Task details — Here is the listing. Print it exactly.

Data supplied —
============
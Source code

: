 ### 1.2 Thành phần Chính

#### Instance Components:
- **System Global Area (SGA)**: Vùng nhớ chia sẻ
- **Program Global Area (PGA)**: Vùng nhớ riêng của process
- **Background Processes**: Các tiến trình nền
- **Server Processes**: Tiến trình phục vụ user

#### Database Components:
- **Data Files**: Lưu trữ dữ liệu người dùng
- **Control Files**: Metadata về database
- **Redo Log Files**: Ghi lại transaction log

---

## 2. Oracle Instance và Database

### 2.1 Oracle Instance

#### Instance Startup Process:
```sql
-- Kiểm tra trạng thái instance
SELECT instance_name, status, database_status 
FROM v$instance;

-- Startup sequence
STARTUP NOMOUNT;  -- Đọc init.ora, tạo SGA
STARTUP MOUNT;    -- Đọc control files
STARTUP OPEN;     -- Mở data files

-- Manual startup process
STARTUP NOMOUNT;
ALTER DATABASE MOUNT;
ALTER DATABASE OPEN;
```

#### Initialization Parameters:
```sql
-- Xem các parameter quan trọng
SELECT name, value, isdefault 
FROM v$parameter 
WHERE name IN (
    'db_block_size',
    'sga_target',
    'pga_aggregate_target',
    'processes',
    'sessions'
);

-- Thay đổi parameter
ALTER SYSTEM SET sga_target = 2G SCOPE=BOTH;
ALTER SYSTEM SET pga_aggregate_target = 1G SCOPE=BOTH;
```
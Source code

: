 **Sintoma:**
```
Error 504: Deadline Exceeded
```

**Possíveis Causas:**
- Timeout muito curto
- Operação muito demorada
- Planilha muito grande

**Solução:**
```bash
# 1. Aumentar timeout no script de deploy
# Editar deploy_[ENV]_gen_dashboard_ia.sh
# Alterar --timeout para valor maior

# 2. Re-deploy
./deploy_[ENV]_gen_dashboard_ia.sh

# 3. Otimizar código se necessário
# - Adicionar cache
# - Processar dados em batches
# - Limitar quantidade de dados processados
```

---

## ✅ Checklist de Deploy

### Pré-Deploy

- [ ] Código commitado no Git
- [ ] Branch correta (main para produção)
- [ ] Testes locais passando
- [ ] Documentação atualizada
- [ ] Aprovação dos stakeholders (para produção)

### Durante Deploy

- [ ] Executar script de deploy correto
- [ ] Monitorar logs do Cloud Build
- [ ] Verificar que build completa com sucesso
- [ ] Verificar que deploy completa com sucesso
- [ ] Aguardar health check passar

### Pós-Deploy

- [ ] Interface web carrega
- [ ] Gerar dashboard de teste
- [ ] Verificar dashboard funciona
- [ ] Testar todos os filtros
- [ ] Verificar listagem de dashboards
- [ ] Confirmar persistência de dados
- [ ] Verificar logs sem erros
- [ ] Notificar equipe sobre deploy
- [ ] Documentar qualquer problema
============
Answer below —
Source code

: ### 1.2 Thành phần Chính

#### Instance Components:
- **System Global Area (SGA)**: Vùng nhớ chia sẻ
- **Program Global Area (PGA)**: Vùng nhớ riêng của process
- **Background Processes**: Các tiến trình nền
- **Server Processes**: Tiến trình phục vụ user

#### Database Components:
- **Data Files**: Lưu trữ dữ liệu người dùng
- **Control Files**: Metadata về database
- **Redo Log Files**: Ghi lại transaction log

---

## 2. Oracle Instance và Database

### 2.1 Oracle Instance

#### Instance Startup Process:
```sql
-- Kiểm tra trạng thái instance
SELECT instance_name, status, database_status 
FROM v$instance;

-- Startup sequence
STARTUP NOMOUNT;  -- Đọc init.ora, tạo SGA
STARTUP MOUNT;    -- Đọc control files
STARTUP OPEN;     -- Mở data files

-- Manual startup process
STARTUP NOMOUNT;
ALTER DATABASE MOUNT;
ALTER DATABASE OPEN;
```

#### Initialization Parameters:
```sql
-- Xem các parameter quan trọng
SELECT name, value, isdefault 
FROM v$parameter 
WHERE name IN (
    'db_block_size',
    'sga_target',
    'pga_aggregate_target',
    'processes',
    'sessions'
);

-- Thay đổi parameter
ALTER SYSTEM SET sga_target = 2G SCOPE=BOTH;
ALTER SYSTEM SET pga_aggregate_target = 1G SCOPE=BOTH;
```
Source code

: **Sintoma:**
```
Error 504: Deadline Exceeded
```

**Possíveis Causas:**
- Timeout muito curto
- Operação muito demorada
- Planilha muito grande

**Solução:**
```bash
# 1. Aumentar timeout no script de deploy
# Editar deploy_[ENV]_gen_dashboard_ia.sh
# Alterar --timeout para valor maior

# 2. Re-deploy
./deploy_[ENV]_gen_dashboard_ia.sh

# 3. Otimizar código se necessário
# - Adicionar cache
# - Processar dados em batches
# - Limitar quantidade de dados processados
```

---

## ✅ Checklist de Deploy

### Pré-Deploy

- [ ] Código commitado no Git
- [ ] Branch correta (main para produção)
- [ ] Testes locais passando
- [ ] Documentação atualizada
- [ ] Aprovação dos stakeholders (para produção)

### Durante Deploy

- [ ] Executar script de deploy correto
- [ ] Monitorar logs do Cloud Build
- [ ] Verificar que build completa com sucesso
- [ ] Verificar que deploy completa com sucesso
- [ ] Aguardar health check passar

### Pós-Deploy

- [ ] Interface web carrega
- [ ] Gerar dashboard de teste
- [ ] Verificar dashboard funciona
- [ ] Testar todos os filtros
- [ ] Verificar listagem de dashboards
- [ ] Confirmar persistência de dados
- [ ] Verificar logs sem erros
- [ ] Notificar equipe sobre deploy
- [ ] Documentar qualquer problema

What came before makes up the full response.